When the string "Kurdi" is part of a line below, that line should be copied.
━━━ Information given
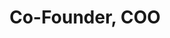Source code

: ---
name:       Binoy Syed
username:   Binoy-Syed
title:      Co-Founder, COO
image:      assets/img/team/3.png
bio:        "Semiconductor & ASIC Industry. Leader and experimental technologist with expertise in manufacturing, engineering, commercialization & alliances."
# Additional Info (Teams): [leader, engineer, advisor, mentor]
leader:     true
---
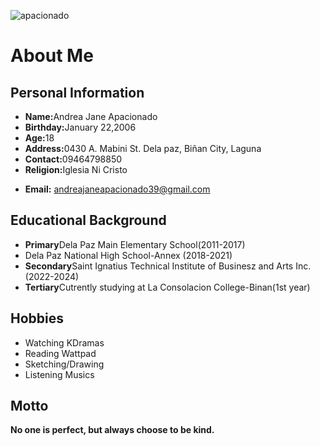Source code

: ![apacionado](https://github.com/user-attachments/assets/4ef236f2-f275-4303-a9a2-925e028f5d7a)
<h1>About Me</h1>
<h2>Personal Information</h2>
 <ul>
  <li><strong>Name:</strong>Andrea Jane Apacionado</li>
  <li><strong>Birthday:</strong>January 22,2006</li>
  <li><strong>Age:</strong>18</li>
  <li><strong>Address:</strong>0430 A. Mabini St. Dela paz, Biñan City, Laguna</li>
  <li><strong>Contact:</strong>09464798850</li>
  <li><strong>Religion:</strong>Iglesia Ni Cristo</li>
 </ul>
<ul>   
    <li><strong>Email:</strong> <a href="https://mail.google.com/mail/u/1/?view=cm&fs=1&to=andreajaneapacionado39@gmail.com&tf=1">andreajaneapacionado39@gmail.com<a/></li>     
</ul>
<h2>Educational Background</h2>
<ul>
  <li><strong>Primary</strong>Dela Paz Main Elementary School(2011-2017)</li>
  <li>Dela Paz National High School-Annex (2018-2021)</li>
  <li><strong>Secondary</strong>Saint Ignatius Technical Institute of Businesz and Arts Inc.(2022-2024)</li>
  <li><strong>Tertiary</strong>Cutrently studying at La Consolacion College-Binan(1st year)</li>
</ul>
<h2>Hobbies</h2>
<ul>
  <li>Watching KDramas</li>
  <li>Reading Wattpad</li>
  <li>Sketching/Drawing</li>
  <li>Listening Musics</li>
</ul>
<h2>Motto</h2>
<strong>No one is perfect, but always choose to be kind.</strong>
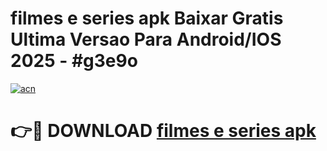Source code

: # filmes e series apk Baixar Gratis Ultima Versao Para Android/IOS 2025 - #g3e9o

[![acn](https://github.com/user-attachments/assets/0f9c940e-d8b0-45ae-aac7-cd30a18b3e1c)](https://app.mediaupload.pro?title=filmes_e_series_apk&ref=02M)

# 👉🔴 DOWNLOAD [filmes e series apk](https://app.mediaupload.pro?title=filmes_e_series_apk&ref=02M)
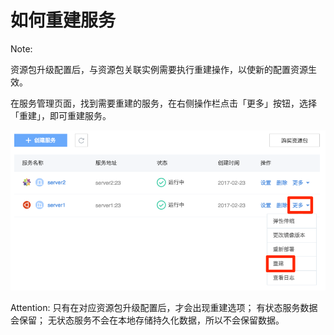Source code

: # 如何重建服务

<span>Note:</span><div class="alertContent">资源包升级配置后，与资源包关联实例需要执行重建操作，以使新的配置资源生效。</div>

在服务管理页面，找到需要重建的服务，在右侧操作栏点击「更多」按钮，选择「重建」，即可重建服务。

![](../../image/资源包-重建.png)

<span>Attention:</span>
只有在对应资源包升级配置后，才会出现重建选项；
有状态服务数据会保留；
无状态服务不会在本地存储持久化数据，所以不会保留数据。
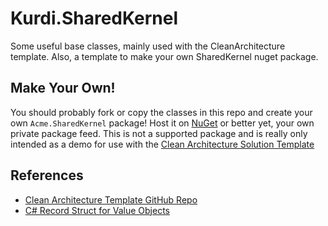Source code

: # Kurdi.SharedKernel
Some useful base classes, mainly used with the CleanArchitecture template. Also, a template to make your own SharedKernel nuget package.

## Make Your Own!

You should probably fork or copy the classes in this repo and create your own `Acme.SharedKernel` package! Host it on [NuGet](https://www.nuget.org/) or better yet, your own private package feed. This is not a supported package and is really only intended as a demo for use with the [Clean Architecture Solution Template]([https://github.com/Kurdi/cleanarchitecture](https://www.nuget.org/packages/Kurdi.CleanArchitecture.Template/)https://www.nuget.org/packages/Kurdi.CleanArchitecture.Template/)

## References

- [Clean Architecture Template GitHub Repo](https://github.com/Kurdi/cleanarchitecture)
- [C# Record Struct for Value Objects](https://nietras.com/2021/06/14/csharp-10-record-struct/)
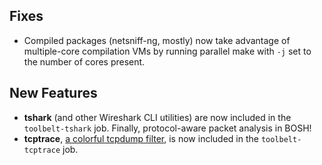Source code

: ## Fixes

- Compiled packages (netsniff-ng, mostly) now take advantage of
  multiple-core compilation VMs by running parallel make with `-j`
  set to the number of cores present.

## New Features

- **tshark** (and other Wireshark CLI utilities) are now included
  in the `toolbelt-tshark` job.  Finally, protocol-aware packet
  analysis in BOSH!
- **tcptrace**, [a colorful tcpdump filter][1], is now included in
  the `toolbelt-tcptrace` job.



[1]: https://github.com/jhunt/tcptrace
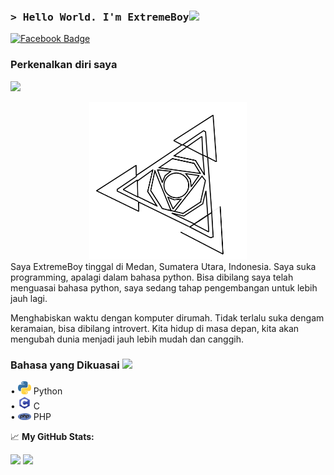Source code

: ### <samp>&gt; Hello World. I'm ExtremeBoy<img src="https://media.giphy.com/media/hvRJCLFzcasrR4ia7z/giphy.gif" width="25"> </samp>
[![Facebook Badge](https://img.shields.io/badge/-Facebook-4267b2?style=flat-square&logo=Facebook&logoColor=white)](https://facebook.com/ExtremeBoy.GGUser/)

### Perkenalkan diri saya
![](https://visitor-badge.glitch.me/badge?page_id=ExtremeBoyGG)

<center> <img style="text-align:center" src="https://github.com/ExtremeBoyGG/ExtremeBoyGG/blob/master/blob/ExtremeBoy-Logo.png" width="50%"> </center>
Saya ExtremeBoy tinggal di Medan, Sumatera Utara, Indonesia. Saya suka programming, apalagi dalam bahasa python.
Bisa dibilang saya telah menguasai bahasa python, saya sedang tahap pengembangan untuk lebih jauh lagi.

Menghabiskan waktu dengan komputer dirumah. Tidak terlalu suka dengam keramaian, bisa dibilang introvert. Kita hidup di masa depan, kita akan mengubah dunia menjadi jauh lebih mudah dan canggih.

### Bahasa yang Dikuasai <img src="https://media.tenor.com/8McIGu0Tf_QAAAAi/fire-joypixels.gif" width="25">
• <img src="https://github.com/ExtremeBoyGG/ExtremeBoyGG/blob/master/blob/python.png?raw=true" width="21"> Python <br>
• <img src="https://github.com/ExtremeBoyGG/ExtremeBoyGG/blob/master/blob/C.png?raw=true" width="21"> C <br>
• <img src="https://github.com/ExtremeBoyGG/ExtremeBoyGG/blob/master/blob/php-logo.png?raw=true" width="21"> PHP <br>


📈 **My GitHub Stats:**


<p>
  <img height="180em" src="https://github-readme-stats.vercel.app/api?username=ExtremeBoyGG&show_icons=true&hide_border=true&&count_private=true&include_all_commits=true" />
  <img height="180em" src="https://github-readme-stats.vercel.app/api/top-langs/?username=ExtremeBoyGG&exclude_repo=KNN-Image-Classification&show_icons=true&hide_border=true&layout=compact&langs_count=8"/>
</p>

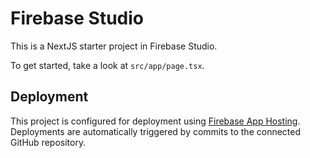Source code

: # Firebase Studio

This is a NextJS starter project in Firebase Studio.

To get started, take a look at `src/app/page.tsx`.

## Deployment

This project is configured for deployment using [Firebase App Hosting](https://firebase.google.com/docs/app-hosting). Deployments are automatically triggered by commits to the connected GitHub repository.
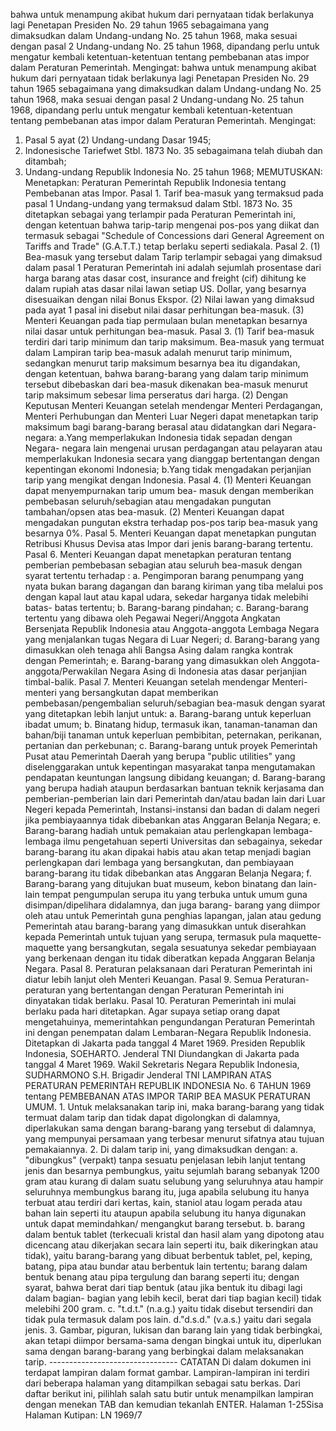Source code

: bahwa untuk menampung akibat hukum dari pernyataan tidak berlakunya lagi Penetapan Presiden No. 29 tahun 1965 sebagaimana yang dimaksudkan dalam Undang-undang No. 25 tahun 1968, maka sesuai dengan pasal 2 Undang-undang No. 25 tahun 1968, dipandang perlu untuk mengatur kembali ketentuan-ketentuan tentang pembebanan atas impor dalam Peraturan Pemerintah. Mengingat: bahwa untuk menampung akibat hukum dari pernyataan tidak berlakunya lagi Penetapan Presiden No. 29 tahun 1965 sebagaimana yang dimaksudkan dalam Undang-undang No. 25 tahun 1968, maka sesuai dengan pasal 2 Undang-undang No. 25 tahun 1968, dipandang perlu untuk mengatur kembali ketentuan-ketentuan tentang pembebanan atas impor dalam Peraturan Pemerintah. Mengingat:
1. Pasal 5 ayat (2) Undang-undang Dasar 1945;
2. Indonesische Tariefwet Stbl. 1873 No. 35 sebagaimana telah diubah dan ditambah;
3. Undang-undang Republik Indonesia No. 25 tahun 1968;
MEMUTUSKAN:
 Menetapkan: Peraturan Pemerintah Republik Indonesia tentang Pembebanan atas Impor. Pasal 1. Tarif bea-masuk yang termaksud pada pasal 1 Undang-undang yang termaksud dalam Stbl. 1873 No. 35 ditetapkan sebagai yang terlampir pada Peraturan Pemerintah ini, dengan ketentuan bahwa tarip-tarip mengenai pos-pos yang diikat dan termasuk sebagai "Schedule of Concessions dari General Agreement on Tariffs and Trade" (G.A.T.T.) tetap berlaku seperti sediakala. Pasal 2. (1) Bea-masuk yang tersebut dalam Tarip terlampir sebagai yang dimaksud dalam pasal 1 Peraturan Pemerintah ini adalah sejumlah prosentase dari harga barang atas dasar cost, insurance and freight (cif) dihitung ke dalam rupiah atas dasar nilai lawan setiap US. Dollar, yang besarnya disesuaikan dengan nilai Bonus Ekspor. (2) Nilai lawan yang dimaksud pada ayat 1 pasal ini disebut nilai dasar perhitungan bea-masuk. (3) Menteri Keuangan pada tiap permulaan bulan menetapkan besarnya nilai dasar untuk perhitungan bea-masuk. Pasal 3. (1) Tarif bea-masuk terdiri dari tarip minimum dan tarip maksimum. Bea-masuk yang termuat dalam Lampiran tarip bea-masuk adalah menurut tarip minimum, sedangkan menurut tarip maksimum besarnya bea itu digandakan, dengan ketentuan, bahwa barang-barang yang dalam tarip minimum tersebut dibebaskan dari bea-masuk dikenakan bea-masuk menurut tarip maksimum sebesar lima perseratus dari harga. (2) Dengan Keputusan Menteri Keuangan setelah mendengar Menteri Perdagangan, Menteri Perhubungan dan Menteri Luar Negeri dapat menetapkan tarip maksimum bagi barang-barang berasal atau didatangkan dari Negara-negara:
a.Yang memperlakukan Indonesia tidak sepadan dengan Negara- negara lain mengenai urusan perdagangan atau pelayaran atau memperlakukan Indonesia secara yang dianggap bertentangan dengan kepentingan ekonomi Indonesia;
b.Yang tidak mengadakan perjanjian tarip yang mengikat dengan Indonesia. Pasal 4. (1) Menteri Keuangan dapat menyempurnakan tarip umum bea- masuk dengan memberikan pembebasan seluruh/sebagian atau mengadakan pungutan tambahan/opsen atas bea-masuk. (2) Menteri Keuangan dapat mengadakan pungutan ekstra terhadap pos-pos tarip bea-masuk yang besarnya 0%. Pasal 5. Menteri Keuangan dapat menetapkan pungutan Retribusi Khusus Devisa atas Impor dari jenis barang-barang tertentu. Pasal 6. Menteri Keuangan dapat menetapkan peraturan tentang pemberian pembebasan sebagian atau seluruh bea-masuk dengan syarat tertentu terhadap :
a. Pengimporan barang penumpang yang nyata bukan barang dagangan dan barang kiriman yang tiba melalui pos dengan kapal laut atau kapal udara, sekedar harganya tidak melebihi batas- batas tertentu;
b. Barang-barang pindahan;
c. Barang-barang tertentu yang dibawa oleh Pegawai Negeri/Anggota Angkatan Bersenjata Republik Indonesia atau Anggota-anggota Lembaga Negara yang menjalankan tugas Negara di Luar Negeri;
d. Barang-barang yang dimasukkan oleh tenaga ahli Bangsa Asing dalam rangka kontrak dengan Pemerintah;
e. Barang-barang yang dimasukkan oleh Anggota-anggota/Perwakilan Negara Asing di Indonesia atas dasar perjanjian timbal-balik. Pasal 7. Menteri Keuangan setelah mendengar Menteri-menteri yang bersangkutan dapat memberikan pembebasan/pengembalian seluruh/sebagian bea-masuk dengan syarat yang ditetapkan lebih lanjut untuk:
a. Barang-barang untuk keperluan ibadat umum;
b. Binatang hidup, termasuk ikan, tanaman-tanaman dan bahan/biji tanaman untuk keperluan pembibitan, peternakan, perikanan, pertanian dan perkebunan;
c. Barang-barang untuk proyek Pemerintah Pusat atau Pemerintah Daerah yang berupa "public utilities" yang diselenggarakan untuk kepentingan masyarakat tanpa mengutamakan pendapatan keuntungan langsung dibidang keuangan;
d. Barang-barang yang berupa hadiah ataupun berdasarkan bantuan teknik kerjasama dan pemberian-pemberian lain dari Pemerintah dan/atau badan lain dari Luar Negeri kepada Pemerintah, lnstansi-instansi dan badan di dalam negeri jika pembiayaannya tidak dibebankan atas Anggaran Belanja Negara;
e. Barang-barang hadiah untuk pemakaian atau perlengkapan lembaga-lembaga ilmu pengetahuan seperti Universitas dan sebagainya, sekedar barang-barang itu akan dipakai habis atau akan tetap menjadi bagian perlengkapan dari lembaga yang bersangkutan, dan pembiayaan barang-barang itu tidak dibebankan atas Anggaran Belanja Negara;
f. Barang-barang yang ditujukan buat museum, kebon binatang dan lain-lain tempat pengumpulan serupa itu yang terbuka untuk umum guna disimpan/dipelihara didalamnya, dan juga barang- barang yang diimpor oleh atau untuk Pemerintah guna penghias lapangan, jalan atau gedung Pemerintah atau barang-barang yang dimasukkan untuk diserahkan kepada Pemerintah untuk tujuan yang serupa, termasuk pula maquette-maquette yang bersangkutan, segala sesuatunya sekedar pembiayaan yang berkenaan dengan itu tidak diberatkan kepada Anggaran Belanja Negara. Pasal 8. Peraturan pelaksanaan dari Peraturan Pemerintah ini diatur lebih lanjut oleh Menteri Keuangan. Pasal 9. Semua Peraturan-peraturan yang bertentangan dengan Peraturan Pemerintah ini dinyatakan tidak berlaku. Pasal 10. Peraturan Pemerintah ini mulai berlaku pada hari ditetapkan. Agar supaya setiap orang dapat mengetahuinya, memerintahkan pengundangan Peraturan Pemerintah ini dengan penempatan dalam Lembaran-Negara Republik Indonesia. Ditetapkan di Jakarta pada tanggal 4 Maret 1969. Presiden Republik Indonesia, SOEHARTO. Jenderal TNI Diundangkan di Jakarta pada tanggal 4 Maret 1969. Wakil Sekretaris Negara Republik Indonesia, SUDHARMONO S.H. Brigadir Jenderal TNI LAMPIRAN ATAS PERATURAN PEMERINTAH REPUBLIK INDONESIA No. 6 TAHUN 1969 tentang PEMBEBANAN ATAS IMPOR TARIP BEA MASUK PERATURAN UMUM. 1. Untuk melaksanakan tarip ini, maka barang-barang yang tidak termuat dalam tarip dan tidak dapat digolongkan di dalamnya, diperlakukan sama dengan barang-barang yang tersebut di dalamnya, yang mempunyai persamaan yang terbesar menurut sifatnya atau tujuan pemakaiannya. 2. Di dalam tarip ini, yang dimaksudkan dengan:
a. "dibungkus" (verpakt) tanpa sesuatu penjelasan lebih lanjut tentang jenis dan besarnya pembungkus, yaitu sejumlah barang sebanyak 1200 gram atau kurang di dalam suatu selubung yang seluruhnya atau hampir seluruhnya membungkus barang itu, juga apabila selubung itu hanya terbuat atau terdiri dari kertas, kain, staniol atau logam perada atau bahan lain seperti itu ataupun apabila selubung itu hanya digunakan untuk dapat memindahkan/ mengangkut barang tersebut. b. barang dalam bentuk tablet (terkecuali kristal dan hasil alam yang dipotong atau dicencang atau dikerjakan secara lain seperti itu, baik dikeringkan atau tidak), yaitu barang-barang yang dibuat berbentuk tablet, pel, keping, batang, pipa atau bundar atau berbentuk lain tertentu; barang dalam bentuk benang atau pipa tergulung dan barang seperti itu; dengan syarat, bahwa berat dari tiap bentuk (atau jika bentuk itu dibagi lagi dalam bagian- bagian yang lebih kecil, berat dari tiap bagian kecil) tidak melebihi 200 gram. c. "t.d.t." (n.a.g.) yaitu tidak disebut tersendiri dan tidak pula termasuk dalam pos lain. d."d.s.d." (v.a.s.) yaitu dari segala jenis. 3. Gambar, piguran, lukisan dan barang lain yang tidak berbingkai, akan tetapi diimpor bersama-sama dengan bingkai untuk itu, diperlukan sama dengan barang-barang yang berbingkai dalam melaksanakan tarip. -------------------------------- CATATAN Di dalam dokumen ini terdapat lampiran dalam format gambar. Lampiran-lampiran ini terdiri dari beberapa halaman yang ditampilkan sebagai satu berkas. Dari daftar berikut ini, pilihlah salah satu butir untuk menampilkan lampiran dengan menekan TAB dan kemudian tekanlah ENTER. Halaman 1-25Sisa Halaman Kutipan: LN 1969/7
━━━━━━
▶ _Solution to this exercise_:
: # Kurdi.SharedKernel
You should probably fork or copy the classes in this repo and create your own `Acme.SharedKernel` package! Host it on [NuGet](https://www.nuget.org/) or better yet, your own private package feed. This is not a supported package and is really only intended as a demo for use with the [Clean Architecture Solution Template]([https://github.com/Kurdi/cleanarchitecture](https://www.nuget.org/packages/Kurdi.CleanArchitecture.Template/)https://www.nuget.org/packages/Kurdi.CleanArchitecture.Template/)
- [Clean Architecture Template GitHub Repo](https://github.com/Kurdi/cleanarchitecture)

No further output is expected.